To leverage texts in a medical setting, patients must first opt in to receive messages to comply with the Telephone Consumer Protection Act (TCPA). Practices want a communications platform that’s HIPAA-compliant and allows communications with a particular patient to become part of that patient’s medical record.

How often does your practice get calls about directions, parking or practice policies? Templated responses answered by text rather than phone will free up staff time and increase the percentage of on-time patient arrivals. One physician using a HIPAA-compliant, text-based communications platform reports that his practice has never had a patient miss an appointment or arrive late.

Onboarding and front-end practices also can be accomplished by text. Sending pre-appointment forms to be completed ahead of time can make the day-of visit go more smoothly. Practices want a platform that can track communications so only those who haven’t filled out pre-appointment paperwork, for example, receive reminders.

Provide Better, More Timely Patient Care


In a truly patient-centered practice, patients shouldn’t need to take additional steps to communicate with the practice, such as download an app or remember log-in credentials for the patient portal. Mobile devices are convenient, handy and the preferred communications method for an increasingly tech-savvy population.

A communications platform that includes secure photo and video capabilities reduces significant barriers that exist between patient needs and provider time.

Telehealth visits comprised a microscopic portion of total medical visits prior to the pandemic.

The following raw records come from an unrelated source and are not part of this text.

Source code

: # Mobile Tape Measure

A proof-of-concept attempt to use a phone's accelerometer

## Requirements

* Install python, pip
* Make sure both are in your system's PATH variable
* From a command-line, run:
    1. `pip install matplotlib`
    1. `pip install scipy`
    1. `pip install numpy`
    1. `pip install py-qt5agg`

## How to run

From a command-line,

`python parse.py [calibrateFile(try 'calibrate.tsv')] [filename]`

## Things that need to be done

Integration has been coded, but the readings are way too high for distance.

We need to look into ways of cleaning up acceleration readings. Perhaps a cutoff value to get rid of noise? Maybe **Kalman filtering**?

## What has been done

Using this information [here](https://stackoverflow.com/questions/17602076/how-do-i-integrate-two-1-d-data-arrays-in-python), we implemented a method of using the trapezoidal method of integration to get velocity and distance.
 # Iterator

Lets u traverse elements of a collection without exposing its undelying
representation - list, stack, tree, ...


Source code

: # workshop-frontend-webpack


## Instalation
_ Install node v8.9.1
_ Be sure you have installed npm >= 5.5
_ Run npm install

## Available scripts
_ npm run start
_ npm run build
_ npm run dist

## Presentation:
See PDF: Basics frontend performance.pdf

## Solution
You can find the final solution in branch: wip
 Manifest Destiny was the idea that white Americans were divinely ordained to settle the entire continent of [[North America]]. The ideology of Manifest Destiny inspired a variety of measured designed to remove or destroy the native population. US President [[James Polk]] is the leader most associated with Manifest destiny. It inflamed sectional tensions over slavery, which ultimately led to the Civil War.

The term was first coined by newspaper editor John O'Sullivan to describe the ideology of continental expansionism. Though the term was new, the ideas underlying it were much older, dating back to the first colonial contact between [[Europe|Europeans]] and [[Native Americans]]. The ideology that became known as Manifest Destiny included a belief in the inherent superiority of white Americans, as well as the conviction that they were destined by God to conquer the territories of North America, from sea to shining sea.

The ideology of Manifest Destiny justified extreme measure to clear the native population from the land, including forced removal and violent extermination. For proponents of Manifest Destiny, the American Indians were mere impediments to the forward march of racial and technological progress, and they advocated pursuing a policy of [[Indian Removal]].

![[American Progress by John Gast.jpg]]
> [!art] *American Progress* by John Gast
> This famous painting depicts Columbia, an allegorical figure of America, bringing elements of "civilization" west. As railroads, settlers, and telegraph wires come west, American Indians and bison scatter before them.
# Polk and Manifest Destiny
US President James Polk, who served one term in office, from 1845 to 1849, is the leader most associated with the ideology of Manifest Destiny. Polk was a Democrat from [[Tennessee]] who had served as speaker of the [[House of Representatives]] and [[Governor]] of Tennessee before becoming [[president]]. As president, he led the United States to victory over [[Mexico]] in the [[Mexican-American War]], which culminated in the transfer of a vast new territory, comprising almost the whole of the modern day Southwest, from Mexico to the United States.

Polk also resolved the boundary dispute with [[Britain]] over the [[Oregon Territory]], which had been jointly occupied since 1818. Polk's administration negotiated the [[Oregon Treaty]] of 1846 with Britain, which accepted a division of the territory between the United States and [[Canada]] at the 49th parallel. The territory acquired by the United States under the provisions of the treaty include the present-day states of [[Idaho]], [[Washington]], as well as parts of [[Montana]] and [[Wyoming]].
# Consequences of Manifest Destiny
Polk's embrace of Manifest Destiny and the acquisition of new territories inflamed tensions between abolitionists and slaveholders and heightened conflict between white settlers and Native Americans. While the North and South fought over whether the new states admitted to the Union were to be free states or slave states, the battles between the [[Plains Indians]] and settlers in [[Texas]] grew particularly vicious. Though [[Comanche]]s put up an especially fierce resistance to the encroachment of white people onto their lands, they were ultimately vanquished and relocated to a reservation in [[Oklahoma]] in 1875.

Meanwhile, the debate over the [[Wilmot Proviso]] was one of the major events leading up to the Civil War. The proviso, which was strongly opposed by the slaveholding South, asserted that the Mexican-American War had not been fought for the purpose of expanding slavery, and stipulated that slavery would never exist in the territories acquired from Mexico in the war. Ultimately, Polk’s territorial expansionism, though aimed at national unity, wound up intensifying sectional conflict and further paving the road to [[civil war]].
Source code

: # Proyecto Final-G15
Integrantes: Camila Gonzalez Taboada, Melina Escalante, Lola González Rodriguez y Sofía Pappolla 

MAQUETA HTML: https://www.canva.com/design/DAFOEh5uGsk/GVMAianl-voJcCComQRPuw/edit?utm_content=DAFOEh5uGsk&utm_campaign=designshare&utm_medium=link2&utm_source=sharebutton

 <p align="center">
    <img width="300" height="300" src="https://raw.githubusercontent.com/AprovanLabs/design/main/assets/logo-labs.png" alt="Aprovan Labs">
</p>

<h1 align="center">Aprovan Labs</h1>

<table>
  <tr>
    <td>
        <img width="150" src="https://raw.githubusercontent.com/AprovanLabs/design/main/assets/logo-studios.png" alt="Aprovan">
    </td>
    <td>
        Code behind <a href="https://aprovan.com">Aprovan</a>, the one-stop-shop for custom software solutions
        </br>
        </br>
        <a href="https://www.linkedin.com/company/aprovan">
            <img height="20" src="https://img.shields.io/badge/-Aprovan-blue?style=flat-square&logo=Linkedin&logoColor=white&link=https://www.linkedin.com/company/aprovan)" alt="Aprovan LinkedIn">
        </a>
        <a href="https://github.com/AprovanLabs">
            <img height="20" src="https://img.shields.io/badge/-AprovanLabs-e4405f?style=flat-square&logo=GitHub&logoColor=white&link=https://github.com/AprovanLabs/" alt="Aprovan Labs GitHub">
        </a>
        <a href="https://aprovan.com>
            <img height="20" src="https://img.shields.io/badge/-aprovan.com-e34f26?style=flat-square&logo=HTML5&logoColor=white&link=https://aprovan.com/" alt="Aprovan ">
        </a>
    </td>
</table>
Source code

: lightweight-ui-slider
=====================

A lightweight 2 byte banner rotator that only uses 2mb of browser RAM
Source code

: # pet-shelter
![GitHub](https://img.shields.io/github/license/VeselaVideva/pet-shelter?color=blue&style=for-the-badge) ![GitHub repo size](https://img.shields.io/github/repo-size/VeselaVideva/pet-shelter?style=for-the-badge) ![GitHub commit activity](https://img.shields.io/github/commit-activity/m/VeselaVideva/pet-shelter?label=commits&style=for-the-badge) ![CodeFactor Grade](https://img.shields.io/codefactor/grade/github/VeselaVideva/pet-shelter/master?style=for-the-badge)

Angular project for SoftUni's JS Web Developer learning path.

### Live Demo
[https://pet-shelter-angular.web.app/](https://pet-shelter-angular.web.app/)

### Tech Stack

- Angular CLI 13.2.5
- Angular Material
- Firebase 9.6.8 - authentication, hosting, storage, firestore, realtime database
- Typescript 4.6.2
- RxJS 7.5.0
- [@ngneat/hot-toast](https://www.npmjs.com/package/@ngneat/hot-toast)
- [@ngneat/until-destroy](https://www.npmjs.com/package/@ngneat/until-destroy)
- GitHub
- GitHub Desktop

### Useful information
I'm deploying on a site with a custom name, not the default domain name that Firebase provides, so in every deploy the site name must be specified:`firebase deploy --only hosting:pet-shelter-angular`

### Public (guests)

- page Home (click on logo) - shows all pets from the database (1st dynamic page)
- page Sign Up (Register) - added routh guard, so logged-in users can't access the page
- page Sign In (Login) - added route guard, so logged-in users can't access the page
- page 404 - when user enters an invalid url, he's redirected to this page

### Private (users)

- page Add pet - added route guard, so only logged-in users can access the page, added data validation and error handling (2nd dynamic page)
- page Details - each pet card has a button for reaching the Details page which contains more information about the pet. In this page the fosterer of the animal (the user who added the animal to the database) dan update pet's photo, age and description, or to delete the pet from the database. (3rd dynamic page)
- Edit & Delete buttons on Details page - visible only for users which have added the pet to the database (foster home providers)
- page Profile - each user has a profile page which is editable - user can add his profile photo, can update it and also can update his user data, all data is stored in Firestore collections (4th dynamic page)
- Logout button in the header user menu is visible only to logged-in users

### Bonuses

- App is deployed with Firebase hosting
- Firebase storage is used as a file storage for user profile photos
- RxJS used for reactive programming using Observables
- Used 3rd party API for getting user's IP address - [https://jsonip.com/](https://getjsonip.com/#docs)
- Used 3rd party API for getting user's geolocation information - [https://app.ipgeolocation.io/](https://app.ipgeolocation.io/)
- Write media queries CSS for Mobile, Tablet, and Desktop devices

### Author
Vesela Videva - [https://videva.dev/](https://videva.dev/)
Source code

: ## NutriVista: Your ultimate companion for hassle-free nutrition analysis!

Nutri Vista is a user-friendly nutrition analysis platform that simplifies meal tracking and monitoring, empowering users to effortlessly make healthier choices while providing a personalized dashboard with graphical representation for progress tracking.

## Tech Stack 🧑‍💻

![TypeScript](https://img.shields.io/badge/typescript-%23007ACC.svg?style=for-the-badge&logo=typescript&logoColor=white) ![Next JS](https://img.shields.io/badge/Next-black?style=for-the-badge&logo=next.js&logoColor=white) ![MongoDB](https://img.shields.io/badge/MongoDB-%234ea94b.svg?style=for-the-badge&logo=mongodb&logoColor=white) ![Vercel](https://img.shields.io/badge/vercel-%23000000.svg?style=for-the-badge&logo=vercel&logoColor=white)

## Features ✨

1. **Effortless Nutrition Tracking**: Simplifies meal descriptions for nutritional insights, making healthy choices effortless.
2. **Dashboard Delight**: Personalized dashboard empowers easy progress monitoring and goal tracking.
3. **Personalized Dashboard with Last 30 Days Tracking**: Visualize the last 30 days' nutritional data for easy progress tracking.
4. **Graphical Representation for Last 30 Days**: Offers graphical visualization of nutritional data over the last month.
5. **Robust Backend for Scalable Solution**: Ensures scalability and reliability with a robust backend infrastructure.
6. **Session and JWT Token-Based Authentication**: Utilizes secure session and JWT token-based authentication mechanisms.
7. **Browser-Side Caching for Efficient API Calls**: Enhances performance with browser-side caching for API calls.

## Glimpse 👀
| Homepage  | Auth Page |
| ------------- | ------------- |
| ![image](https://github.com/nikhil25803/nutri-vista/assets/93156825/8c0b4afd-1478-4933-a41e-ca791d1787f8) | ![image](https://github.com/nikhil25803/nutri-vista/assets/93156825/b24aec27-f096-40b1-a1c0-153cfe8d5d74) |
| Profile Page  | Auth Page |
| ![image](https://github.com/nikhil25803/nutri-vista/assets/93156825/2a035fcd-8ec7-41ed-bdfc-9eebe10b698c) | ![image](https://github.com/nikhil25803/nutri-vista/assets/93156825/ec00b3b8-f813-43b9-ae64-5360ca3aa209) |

Between February and April 2020, however, the use of telehealth skyrocketed by a factor of 78. While the numbers have declined since then, the use of telehealth remains 38 times higher than the pre-COVID-19 baseline. Factors cited in the sustained increase include regulatory changes that make using telehealth easier and increased patient and physician comfort with telehealth and willingness to use it.

Besides synchronous video, asynchronous communication through text or photographs can increase patient touchpoints and satisfaction while making the practice more efficient. A dermatologist can look at a patient-submitted photo and determine whether a skin condition is harmless or warrants an in-person visit. A surgeon can look at a photo of an incision and determine whether it is healing properly.

Asynchronous communications can also be used to help patients manage their chronic conditions. When the communications platform is integrated with the practice management system, personalized and templated messages can be sent to certain patient cohorts at pre-determined times. A cardiologist, for example, can request blood pressure readings for at-risk patients, or a general practitioner can request blood glucose numbers for diabetes patients. If the numbers look good, the provider can send a positive note that encourages future compliance, while negative numbers may require an appointment.

Conclusion


Medical practices have made efficiency strides during the pandemic, but those strides have been blunted by higher costs. Secure, HIPAA-complaint asynchronous and synchronous communications can help the same number of staff to manage more patients, preserve provider time for the sickest patients and create workflow efficiencies.